-- About this exercise --
If an entry holds a picture, drop the picture but restate the entry word for word.

-- Material for this task --
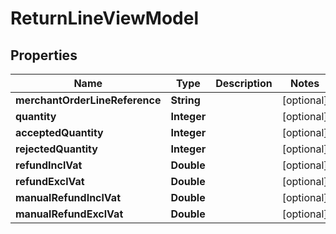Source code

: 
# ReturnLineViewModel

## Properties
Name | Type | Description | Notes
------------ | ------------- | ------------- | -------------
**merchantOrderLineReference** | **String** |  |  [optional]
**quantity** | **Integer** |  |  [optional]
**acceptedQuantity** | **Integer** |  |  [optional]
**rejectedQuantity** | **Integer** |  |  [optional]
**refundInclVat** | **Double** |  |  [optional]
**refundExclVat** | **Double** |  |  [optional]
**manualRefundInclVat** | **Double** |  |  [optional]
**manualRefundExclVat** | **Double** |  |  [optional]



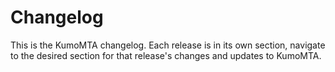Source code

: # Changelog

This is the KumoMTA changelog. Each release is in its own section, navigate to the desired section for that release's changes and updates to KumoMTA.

-- Task result --
Source code

: 
# ReturnLineViewModel

## Properties
Name | Type | Description | Notes
------------ | ------------- | ------------- | -------------
**merchantOrderLineReference** | **String** |  |  [optional]
**quantity** | **Integer** |  |  [optional]
**acceptedQuantity** | **Integer** |  |  [optional]
**rejectedQuantity** | **Integer** |  |  [optional]
**refundInclVat** | **Double** |  |  [optional]
**refundExclVat** | **Double** |  |  [optional]
**manualRefundInclVat** | **Double** |  |  [optional]
**manualRefundExclVat** | **Double** |  |  [optional]



Source code

: # Changelog

This is the KumoMTA changelog. Each release is in its own section, navigate to the desired section for that release's changes and updates to KumoMTA.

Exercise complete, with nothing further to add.